To facilitate maintenance efforts over time, a BNF grammar for LLVM IR assembly has been written, from which the lexer and parser are generated [1,2,3]. The intention is for this BNF grammar to eventually become the basis or starting ground for an official BNF grammar of the LLVM IR assembly language (but that's a different project altogether, and a huge effort in itself).
@mewmew, have you already added support for .bc files which have multiple bitcode modules (aka merged modules)? These are used in the work-in-progress ThinLTO.
@krasin Thanks for the input. From my understanding ThinLTO is intended to bring compilation speed of LTO builds closer that of non-LTO builds. Prior to the change you are referring to with merged modules, it seems this was achieved by optimizing multiple .bc modules in parallel during link time (using summery information from thin-link) [1].
Is there any high-level information of the design behind merged modules? Are they simply a concatenation of .bc files with a table of file offsets for each module?
I am new to ThinLTO and the work related to merged modules, so any information providing insight would be appreciated.
As for the llir/llvm project. It includes a .ll parser, but relies on the LLVM toolchain for converting .bc files into .ll; i.e.
llvm-dis -o foo.ll foo.bc
This decision has been taken so that we can focus time on maintaining good support for one of the isomorphic LLVM IR forms.
Any application which requires good performance should definitely make use of the official LLVM C++ library for interacting with LLVM IR.
The llir/llvm project is intended for those who wish to write tools in Go which consume, produce, process or manipulate LLVM IR.
Future releases of llir/llvm will try to get closer in performance to the official LLVM C++ library, but at this point of the project the aim is to iron out a good API for interacting with LLVM IR, and to have fun coding :)
For those interested, the llir/llvm project was born to support the requirements of a decompiler project [2] which decompiles LLVM IR to Go source code.

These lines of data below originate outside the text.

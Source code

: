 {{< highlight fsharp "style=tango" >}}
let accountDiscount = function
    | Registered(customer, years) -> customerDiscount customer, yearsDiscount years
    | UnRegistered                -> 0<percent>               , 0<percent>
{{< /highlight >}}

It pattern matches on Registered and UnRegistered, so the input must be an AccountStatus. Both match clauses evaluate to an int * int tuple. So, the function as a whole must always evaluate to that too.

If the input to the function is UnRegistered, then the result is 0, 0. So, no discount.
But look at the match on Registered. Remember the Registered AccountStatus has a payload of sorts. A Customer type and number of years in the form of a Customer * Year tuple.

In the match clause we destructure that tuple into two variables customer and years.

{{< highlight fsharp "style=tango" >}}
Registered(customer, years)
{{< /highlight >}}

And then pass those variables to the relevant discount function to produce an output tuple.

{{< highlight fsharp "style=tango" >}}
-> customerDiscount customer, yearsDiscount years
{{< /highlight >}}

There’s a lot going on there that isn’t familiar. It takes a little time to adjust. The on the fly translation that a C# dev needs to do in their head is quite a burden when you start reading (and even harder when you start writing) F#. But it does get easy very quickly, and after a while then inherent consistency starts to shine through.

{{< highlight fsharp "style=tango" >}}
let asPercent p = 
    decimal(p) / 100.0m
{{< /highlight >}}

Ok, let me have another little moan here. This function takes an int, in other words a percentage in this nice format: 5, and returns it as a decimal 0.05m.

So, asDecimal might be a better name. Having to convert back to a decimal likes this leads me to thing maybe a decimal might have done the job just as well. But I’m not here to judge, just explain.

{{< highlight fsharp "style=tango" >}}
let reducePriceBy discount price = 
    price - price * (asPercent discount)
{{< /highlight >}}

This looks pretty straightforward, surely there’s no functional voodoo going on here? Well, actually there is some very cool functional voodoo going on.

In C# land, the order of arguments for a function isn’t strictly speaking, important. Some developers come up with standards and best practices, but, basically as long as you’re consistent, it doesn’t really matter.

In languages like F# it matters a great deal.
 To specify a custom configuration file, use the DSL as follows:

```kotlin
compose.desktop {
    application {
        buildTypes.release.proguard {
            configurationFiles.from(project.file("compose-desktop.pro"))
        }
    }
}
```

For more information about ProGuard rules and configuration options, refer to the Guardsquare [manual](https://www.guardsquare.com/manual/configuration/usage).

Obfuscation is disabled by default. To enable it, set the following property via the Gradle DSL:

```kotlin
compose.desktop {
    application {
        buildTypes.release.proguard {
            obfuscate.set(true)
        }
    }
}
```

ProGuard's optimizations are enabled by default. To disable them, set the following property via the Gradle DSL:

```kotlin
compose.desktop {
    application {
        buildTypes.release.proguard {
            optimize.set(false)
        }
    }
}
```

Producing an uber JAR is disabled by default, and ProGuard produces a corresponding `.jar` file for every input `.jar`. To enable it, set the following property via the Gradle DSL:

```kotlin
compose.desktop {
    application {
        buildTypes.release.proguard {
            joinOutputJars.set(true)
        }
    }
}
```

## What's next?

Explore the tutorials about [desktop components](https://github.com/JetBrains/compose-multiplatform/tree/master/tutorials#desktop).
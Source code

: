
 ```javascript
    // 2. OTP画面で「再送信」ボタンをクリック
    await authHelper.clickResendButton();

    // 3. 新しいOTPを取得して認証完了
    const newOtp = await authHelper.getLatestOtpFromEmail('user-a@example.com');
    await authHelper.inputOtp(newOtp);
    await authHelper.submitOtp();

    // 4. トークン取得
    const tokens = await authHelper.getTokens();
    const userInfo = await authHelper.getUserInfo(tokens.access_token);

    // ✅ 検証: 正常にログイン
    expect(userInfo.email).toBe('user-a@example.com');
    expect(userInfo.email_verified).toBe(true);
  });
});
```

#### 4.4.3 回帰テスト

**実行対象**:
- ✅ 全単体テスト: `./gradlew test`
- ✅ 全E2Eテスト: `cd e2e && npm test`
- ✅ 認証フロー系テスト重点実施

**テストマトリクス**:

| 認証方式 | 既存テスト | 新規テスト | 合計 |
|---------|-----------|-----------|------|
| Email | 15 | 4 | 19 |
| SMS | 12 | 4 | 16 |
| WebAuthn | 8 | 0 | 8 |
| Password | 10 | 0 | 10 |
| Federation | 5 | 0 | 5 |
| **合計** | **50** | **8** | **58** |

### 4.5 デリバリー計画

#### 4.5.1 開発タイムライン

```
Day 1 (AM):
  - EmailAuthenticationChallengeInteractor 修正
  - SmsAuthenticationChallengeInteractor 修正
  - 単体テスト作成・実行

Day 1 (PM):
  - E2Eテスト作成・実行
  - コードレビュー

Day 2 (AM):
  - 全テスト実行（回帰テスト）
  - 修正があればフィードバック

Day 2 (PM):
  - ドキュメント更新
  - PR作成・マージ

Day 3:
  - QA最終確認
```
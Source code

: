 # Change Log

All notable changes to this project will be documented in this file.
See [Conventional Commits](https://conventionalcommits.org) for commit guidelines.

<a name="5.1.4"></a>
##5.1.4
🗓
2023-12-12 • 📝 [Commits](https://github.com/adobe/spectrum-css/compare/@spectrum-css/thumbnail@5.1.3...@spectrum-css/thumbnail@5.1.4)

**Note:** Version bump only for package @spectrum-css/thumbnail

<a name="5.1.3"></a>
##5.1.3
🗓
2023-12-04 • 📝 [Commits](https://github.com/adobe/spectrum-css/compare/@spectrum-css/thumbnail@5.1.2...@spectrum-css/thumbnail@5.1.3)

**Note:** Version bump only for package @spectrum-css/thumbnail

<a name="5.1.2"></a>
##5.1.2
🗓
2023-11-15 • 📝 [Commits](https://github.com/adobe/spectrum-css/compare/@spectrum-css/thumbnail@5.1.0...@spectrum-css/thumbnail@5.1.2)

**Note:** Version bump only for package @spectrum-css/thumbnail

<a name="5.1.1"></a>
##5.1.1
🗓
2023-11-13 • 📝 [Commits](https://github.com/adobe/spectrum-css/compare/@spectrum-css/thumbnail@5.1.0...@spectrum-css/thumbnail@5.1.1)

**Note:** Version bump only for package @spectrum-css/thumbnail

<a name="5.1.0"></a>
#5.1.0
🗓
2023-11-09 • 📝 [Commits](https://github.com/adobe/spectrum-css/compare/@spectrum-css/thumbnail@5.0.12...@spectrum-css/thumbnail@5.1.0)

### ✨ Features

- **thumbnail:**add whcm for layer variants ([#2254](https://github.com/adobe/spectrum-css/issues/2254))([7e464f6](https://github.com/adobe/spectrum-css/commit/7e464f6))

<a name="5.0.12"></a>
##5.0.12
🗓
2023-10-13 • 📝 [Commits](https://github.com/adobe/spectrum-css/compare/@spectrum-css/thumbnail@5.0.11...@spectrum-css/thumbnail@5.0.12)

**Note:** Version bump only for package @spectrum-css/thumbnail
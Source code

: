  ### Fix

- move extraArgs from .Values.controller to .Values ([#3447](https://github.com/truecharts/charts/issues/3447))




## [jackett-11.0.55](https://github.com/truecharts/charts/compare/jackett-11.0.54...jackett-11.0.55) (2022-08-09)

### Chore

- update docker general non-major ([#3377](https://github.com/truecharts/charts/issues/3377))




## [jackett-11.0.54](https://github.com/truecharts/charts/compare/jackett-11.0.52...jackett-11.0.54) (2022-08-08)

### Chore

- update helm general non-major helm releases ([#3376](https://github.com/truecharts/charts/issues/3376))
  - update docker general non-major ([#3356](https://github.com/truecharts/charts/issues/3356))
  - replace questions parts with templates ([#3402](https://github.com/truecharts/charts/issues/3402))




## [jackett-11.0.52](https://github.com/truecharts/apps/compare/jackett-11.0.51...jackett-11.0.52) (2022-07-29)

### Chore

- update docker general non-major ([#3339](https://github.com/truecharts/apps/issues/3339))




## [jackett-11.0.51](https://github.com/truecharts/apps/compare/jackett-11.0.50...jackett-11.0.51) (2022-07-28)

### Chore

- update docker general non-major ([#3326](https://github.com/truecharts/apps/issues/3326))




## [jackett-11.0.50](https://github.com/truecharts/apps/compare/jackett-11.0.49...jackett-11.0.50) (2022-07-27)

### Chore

The llir/llvm project has since become a general purpose library, and is now looking for anyone curious to try it out at this early stage to provide feedback on its API and design.
@mewmew generally, the .bc files with multiple bitcode modules existed for a while (almost a year now). The change I referred was just an incremental (breaking) improvement of that scheme.
I don't remember a good doc on how it's implemented. Last time I tried to understand it was early February and things had been changing at crazy speed. Your best bet is to ask on llvm-dev mailing list or #llvm IRC channel. Either tejohnson@ or pcc@ will know for sure.
@krasin Thanks! I know I'll continue to play around with LLVM on many levels in life. Just recently an LLVM Socials meetup has started in Sweden, and it feels great to get a chance to meet other people excited about exploring these topics :)
Maybe this would lend itself well to parsing bitcode slices (serialized LLVM IR). I've often wanted to diff bitcode produced by different compiler versions.
What's wrong with llvm-diff [1]? Is it that you want to compare across bitcode versions that weren't backwards compatible? (so the current llvm-diff won't parse an old old bitcode)
llvm-diff is indeed pretty great, but having the IR structure as an AST that you could programmatically access and manipulate would allow more semantic diffing, or integration into workflows that would benefit from structured representations of a diff.